O lucro imediato, o ganho de poucos em detrimento de quase todos, a ganância desmedida da economia local parecem ter transformado o governo do Distrito Federal e sua Câmara Legislativa num escritório de resolver problemas dos especuladores imobiliários em detrimento dos brasilienses.

Chego até pensar que a nossa Lei Orgânica abriga a famosa Lei de Gerson. Aquela que preconiza levar vantagem em tudo.

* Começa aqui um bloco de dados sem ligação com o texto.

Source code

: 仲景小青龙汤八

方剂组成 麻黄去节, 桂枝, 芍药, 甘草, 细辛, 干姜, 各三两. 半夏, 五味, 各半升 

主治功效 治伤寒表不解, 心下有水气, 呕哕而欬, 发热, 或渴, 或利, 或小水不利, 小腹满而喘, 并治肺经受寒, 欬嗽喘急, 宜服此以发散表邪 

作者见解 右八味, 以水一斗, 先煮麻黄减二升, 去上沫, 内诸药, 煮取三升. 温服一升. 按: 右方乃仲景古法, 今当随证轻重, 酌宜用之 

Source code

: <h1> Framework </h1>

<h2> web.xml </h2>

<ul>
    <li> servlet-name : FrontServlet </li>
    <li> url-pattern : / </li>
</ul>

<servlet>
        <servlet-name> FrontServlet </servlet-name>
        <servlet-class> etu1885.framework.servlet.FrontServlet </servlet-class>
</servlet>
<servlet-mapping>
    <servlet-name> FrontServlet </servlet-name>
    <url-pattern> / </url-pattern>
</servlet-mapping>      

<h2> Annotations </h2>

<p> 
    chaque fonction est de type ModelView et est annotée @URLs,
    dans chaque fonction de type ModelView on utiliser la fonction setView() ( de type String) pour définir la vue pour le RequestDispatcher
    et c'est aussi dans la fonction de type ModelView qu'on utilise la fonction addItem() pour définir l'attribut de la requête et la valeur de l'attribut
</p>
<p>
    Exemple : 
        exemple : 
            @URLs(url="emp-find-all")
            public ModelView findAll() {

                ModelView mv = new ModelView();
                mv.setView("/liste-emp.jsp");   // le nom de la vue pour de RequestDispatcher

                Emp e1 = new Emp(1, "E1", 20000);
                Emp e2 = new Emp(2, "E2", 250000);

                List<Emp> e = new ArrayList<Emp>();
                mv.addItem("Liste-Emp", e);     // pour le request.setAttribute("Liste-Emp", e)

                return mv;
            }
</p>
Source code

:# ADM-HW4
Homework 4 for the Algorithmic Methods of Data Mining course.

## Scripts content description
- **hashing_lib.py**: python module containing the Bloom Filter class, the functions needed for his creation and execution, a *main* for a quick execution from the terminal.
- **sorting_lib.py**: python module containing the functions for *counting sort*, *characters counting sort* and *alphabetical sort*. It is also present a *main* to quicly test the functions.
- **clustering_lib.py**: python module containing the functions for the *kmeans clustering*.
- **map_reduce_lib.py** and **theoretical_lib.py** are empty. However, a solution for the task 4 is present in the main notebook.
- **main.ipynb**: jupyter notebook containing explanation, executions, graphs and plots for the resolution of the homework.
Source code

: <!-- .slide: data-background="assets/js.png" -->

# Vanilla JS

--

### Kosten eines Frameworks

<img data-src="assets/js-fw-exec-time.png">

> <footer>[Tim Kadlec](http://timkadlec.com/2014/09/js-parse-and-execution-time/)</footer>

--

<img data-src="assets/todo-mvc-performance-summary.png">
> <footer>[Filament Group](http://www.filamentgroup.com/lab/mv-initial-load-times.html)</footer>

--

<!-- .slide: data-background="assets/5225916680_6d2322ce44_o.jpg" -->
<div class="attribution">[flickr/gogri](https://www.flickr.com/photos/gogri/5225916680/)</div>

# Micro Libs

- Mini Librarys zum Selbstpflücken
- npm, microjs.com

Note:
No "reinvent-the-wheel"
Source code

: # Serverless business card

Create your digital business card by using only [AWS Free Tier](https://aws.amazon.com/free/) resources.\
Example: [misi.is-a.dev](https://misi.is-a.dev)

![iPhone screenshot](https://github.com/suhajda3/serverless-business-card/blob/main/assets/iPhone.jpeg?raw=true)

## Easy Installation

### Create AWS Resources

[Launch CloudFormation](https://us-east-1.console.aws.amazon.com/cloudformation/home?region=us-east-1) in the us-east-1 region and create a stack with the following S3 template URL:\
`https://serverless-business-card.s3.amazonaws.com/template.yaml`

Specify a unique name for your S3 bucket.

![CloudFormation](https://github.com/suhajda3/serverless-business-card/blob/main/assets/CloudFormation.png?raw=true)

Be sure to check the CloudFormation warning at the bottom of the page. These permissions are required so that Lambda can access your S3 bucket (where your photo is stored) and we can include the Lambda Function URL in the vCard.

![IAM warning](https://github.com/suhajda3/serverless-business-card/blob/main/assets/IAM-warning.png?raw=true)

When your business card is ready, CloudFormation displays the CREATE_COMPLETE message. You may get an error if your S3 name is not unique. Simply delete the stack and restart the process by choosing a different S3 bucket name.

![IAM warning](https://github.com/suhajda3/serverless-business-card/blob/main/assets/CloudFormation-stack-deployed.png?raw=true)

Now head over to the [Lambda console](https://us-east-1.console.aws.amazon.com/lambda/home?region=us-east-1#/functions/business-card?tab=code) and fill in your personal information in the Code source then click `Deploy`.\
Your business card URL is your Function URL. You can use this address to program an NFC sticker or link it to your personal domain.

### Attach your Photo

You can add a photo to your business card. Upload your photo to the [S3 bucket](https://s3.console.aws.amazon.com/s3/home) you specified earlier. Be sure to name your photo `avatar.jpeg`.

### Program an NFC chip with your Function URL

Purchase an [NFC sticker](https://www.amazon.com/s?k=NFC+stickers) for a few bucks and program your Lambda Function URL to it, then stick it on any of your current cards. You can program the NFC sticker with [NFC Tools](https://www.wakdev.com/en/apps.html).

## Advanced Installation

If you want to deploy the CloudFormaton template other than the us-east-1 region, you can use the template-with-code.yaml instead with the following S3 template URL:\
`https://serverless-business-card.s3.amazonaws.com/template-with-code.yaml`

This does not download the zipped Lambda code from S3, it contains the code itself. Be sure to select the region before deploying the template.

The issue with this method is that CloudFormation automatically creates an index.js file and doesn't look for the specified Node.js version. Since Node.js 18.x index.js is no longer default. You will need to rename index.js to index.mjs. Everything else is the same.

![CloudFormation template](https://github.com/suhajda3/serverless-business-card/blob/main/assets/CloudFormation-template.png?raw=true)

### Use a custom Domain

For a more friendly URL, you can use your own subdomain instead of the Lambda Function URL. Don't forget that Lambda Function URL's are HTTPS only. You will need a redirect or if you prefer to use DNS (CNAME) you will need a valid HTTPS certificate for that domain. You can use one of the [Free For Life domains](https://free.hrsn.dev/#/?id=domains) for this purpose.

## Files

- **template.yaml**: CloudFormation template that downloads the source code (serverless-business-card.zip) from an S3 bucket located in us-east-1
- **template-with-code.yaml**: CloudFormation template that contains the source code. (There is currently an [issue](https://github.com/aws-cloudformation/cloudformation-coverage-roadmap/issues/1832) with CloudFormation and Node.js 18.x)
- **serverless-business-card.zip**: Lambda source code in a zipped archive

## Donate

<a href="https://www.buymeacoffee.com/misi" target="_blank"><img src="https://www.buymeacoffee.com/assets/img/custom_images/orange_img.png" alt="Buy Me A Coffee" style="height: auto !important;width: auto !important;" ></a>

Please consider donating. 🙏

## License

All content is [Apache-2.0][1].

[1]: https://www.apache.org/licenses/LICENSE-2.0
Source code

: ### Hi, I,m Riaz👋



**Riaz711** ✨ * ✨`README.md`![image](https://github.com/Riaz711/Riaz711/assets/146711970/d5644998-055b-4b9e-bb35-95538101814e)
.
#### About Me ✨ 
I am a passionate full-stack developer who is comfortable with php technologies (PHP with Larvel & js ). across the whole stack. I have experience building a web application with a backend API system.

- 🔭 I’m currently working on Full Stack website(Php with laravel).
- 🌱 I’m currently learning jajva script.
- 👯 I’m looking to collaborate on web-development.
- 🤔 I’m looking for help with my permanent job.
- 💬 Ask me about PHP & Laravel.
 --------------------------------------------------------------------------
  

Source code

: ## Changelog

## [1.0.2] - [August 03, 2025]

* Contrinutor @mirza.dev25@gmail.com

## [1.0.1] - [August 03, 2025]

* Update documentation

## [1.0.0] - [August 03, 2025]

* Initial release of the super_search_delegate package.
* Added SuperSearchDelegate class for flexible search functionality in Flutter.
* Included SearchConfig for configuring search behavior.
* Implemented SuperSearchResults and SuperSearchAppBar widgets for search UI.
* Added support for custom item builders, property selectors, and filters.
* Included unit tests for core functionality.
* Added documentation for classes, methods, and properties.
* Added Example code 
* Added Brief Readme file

Para justificar tal desgoverno, o pretenso discurso de que a cidade tem que crescer, tem que se desenvolver. Cidades, como as pessoas, chegam as suas idades de maturação e, a partir daí, o que deve ser feito são as intervenções pontuais: melhoria do transporte, introdução de novas tecnologias, VLT, humanização social, incentivo ao uso do transporte coletivo, ampliação de áreas verdes, parques, ciclovias, melhorias na saúde e na educação públicas.

Esta já é uma lista mais do que ampla. Qualquer governo que conseguisse realizá-la a contento, seria lembrado para o resto da eternidade.

As cidades não precisam crescer permanentemente. Nem pros lados, nem pra cima. Se assim fosse necessário, que altura teriam os prédios em Roma, Paris, que dimensão teriam cidades como Ouro Preto?
É preciso dar um basta neste desgoverno. Neste não, nestes. Partidos atrás partidos. Sai Roriz, entra Arruda. Sai Arruda, entra Paulo Otávio, Rosso, Agnelo e a "turma da mudança", mas nada muda. A sanha especulativa é a palavra de ordem. Tudo para ela, nada para a população local.

Salvo algumas reações pelos defensores dos parques, o que vemos é uma cidade atônita. Mas ai vai um alerta a todos. Um basta a tudo isso só vai acontecer se os brasilienses não ficarem iguais às personagens citadas por Brecht. Brasiliense, não deixe que nossa voz seja arrancada da garganta. Ponha você também a voz para fora, em alto e bom som, faça isso logo, antes que não possamos mais gritar.